Parallel Development

Once the initial architecture has been completed, the components to be implemented are just thrown into a bag.  Upon completing one component, a developer justs grabs the next unimplemented component from the bag and works on it.  The more developers you can apply to the problem, the faster the implementation goes.  This works better than in class-based and library-based development because VF components are truly encapsulated - each component lives in its own world and cannot interact with other components (there are no inheritance issues nor who-calls-what issues).

Integration

In a VF application, integration is done during the architecture phase, i.e. before coding commences!  This is possible because each (well designed) component has a well-defined API (input and output), and, because the VF tools can check the consistency of the wiring between components that comprise the architecture (before code is written - the tools only need to check that outputs are attached to inputs that are compatible).  Of course, late-in-the-day changes to the business requirements affect the original architecture and are 'unbounded' in time, but we have found that such changes are manageably short in practice.

Control Flow vs.
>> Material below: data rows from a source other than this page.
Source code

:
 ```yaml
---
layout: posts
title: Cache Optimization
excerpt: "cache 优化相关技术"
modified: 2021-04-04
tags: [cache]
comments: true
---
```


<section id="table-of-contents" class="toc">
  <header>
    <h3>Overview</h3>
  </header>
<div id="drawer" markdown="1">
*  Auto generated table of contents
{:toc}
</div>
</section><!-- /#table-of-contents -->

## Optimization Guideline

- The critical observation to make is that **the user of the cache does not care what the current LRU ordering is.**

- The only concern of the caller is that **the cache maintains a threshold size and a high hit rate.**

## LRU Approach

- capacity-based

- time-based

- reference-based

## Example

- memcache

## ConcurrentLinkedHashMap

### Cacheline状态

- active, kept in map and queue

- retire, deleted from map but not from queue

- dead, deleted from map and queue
Data Structure

VF is a tool that emphasizes the design of control-flow architectures.  This is the converse of the design principles that formed the basis of the various design methodologies which resulted in UML (they started life in the data design paradigm).  A control-flow emphasis is especially well-suited to embedded systems design.  Corollary - embedded systems development is hard when you start development using the wrong paradigm.  In practice, we have found that many of today's programming problems are actually control- or event-driven - e.g. GUI's, interactive systems, severs.  Few of today's real problems consist solely of procedural loops that calculate complex results.
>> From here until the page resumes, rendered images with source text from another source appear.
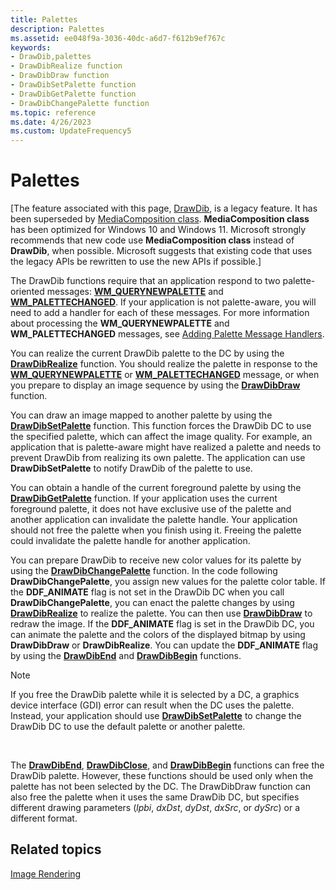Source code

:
 ```yaml
---
title: Palettes
description: Palettes
ms.assetid: ee048f9a-3036-40dc-a6d7-f612b9ef767c
keywords:
- DrawDib,palettes
- DrawDibRealize function
- DrawDibDraw function
- DrawDibSetPalette function
- DrawDibGetPalette function
- DrawDibChangePalette function
ms.topic: reference
ms.date: 4/26/2023
ms.custom: UpdateFrequency5
---
```


# Palettes

\[The feature associated with this page, [DrawDib](/windows/win32/multimedia/drawdib), is a legacy feature. It has been superseded by [MediaComposition class](/uwp/api/Windows.Media.Editing.MediaComposition). **MediaComposition class** has been optimized for Windows 10 and Windows 11. Microsoft strongly recommends that new code use **MediaComposition class** instead of **DrawDib**, when possible. Microsoft suggests that existing code that uses the legacy APIs be rewritten to use the new APIs if possible.\]

The DrawDib functions require that an application respond to two palette-oriented messages: [**WM\_QUERYNEWPALETTE**](/windows/desktop/gdi/wm-querynewpalette) and [**WM\_PALETTECHANGED**](/windows/desktop/gdi/wm-palettechanged). If your application is not palette-aware, you will need to add a handler for each of these messages. For more information about processing the **WM\_QUERYNEWPALETTE** and **WM\_PALETTECHANGED** messages, see [Adding Palette Message Handlers](adding-palette-message-handlers.md).

You can realize the current DrawDib palette to the DC by using the [**DrawDibRealize**](/windows/desktop/api/Vfw/nf-vfw-drawdibrealize) function. You should realize the palette in response to the [**WM\_QUERYNEWPALETTE**](/windows/desktop/gdi/wm-querynewpalette) or [**WM\_PALETTECHANGED**](/windows/desktop/gdi/wm-palettechanged) message, or when you prepare to display an image sequence by using the [**DrawDibDraw**](/windows/desktop/api/Vfw/nf-vfw-drawdibdraw) function.

You can draw an image mapped to another palette by using the [**DrawDibSetPalette**](/windows/desktop/api/Vfw/nf-vfw-drawdibsetpalette) function. This function forces the DrawDib DC to use the specified palette, which can affect the image quality. For example, an application that is palette-aware might have realized a palette and needs to prevent DrawDib from realizing its own palette. The application can use **DrawDibSetPalette** to notify DrawDib of the palette to use.

You can obtain a handle of the current foreground palette by using the [**DrawDibGetPalette**](/windows/desktop/api/Vfw/nf-vfw-drawdibgetpalette) function. If your application uses the current foreground palette, it does not have exclusive use of the palette and another application can invalidate the palette handle. Your application should not free the palette when you finish using it. Freeing the palette could invalidate the palette handle for another application.

You can prepare DrawDib to receive new color values for its palette by using the [**DrawDibChangePalette**](/windows/desktop/api/Vfw/nf-vfw-drawdibchangepalette) function. In the code following **DrawDibChangePalette**, you assign new values for the palette color table. If the **DDF\_ANIMATE** flag is not set in the DrawDib DC when you call **DrawDibChangePalette**, you can enact the palette changes by using [**DrawDibRealize**](/windows/desktop/api/Vfw/nf-vfw-drawdibrealize) to realize the palette. You can then use [**DrawDibDraw**](/windows/desktop/api/Vfw/nf-vfw-drawdibdraw) to redraw the image. If the **DDF\_ANIMATE** flag is set in the DrawDib DC, you can animate the palette and the colors of the displayed bitmap by using **DrawDibDraw** or **DrawDibRealize**. You can update the **DDF\_ANIMATE** flag by using the [**DrawDibEnd**](/windows/desktop/api/Vfw/nf-vfw-drawdibend) and [**DrawDibBegin**](/windows/desktop/api/Vfw/nf-vfw-drawdibbegin) functions.

> [!Note]  
> If you free the DrawDib palette while it is selected by a DC, a graphics device interface (GDI) error can result when the DC uses the palette. Instead, your application should use [**DrawDibSetPalette**](/windows/desktop/api/Vfw/nf-vfw-drawdibsetpalette) to change the DrawDib DC to use the default palette or another palette.

 

The [**DrawDibEnd**](/windows/desktop/api/Vfw/nf-vfw-drawdibend), [**DrawDibClose**](/windows/desktop/api/Vfw/nf-vfw-drawdibclose), and [**DrawDibBegin**](/windows/desktop/api/Vfw/nf-vfw-drawdibbegin) functions can free the DrawDib palette. However, these functions should be used only when the palette has not been selected by the DC. The DrawDibDraw function can also free the palette when it uses the same DrawDib DC, but specifies different drawing parameters (*lpbi*, *dxDst*, *dyDst*, *dxSrc*, or *dySrc*) or a different format.

## Related topics

<dl> <dt>

[Image Rendering](image-rendering.md)
</dt> </dl>

 

 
MVC, MFC, presentation managers, RTOS's, blah, blah, blah.

The complicated morass of libraries and classes that are used, today, to program applications are a result of thinking  about the problem 'the wrong way around'.  They try to force-fit procedural thinking onto problems that are fundamentally event-driven.  Many experienced programmers have a 'gut feel' that "this should be easier".  That is because the developers have to dig through mountains of textual, often class-based (i.e. data-oriented), code that tries to push procedural programming onto a paradigm that is not suited to the applications.